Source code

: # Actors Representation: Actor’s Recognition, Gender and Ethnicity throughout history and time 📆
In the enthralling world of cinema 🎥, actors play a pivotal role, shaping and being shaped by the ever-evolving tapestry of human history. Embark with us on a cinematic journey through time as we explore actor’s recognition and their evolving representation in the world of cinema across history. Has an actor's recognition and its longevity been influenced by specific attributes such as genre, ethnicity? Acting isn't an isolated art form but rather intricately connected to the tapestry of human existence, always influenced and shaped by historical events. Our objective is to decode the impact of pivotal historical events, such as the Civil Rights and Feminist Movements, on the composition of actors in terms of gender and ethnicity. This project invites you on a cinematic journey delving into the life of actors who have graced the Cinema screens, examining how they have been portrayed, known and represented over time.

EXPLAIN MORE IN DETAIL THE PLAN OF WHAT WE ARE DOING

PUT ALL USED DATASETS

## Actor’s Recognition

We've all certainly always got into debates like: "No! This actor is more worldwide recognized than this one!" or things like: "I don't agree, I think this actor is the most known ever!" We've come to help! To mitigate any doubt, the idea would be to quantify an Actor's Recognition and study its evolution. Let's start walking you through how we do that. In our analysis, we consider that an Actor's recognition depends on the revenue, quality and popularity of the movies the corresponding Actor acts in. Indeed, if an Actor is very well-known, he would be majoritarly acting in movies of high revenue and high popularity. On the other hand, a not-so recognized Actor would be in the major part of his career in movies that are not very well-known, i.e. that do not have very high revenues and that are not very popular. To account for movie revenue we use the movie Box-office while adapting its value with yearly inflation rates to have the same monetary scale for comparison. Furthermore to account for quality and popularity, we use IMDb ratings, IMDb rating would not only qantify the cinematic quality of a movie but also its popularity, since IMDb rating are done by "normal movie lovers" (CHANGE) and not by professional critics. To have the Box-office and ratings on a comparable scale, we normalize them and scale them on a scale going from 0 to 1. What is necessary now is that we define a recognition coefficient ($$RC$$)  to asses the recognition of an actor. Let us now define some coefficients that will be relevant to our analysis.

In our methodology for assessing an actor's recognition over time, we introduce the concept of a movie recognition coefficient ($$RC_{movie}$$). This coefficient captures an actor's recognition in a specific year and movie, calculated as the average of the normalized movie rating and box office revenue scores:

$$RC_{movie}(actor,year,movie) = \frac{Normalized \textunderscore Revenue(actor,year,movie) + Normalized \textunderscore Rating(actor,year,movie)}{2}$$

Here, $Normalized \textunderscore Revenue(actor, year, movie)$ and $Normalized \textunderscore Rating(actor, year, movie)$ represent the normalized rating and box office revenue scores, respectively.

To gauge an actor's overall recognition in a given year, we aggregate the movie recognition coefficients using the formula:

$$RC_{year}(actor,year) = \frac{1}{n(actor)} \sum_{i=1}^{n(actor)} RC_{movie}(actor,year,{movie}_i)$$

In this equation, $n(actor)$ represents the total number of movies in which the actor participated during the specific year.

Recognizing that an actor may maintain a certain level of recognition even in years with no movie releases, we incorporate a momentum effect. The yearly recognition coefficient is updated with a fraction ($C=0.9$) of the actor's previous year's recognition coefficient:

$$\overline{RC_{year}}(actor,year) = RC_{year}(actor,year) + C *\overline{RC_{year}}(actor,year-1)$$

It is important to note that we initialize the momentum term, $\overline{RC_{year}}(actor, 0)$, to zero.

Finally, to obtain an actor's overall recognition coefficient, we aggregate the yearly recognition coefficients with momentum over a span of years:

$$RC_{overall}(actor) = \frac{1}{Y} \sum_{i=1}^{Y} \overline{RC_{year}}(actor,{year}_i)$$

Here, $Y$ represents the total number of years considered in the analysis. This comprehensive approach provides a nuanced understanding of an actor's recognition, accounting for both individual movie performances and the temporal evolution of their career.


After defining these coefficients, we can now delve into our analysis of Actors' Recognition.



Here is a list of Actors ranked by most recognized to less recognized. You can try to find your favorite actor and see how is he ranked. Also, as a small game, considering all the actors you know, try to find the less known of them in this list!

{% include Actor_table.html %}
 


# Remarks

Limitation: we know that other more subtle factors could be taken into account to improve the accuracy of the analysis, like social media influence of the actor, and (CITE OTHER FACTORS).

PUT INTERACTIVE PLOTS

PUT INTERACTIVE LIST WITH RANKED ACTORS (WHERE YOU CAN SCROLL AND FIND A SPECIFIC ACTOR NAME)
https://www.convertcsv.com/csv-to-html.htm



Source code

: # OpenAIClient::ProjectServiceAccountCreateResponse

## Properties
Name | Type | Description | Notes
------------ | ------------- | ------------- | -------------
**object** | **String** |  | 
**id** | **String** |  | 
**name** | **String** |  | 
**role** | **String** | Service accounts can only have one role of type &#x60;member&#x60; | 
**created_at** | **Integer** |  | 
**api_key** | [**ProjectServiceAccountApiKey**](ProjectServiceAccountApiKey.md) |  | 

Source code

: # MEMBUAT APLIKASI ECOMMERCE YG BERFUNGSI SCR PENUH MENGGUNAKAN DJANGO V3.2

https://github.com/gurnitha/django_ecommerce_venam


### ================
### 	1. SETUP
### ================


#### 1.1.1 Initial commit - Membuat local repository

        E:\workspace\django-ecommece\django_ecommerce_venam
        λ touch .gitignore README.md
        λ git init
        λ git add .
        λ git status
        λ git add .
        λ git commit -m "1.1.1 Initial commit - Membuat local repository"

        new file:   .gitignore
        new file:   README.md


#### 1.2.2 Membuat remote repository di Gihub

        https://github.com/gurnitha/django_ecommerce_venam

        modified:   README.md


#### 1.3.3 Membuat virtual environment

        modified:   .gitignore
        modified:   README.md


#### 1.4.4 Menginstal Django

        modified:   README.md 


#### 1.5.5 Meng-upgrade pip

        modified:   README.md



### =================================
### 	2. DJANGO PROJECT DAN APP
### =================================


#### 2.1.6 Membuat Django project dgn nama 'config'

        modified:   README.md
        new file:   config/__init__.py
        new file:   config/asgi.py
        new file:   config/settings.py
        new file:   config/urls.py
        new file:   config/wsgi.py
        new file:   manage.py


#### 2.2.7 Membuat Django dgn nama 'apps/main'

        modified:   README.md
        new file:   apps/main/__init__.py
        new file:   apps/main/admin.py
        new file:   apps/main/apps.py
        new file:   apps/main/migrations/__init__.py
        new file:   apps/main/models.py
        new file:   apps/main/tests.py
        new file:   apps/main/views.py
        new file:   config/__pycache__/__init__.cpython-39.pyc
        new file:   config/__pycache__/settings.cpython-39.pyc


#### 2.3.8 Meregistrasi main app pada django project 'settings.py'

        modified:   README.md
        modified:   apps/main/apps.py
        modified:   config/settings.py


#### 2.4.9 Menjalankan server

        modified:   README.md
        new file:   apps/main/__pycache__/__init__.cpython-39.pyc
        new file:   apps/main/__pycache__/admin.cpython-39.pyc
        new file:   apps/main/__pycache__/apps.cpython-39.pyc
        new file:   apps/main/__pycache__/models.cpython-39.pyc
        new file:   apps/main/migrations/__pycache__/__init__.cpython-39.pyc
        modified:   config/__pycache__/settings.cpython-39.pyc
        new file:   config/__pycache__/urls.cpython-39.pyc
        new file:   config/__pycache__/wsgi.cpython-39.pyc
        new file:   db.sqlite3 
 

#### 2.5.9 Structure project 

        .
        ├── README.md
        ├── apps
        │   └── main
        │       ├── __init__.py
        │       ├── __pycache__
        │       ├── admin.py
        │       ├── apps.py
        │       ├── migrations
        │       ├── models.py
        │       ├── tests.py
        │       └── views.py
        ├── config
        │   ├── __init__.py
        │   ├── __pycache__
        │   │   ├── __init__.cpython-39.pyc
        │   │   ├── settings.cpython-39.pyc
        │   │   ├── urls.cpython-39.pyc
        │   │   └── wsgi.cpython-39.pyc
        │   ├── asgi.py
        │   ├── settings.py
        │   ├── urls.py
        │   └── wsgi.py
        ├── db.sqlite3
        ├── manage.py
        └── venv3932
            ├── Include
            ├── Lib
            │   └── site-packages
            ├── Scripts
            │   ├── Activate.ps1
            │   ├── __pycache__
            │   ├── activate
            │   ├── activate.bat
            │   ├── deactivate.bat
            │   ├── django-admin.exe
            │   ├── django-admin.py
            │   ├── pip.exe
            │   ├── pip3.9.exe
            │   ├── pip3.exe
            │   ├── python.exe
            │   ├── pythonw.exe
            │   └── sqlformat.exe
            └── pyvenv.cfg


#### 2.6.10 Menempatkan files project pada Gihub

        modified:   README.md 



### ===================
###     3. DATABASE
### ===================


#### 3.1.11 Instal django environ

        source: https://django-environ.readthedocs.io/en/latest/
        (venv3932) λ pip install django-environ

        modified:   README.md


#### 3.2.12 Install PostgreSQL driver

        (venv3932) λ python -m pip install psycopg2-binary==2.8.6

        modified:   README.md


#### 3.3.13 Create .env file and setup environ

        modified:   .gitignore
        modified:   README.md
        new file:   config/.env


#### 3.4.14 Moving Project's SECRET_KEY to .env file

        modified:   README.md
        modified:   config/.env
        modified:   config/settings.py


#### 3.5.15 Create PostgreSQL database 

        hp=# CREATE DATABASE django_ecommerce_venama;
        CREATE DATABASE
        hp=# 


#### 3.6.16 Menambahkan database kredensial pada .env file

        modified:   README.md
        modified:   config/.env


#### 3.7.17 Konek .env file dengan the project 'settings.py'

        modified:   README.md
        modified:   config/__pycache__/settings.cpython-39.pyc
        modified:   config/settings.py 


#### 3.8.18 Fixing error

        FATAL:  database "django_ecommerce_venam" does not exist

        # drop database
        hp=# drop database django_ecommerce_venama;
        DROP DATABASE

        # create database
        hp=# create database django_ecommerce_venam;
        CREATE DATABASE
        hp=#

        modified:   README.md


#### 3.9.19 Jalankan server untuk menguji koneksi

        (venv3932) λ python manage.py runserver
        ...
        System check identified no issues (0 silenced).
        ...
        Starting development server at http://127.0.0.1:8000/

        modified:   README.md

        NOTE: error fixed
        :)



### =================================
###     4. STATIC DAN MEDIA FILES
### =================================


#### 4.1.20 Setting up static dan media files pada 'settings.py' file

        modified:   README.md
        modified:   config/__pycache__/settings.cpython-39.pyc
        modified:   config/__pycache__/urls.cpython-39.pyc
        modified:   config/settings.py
◆ ◆ ◆ ◆
The lines above that hold the word "history" should be found and copied out.

: # Actors Representation: Actor’s Recognition, Gender and Ethnicity throughout history and time 📆
In the enthralling world of cinema 🎥, actors play a pivotal role, shaping and being shaped by the ever-evolving tapestry of human history. Embark with us on a cinematic journey through time as we explore actor’s recognition and their evolving representation in the world of cinema across history. Has an actor's recognition and its longevity been influenced by specific attributes such as genre, ethnicity? Acting isn't an isolated art form but rather intricately connected to the tapestry of human existence, always influenced and shaped by historical events. Our objective is to decode the impact of pivotal historical events, such as the Civil Rights and Feminist Movements, on the composition of actors in terms of gender and ethnicity. This project invites you on a cinematic journey delving into the life of actors who have graced the Cinema screens, examining how they have been portrayed, known and represented over time.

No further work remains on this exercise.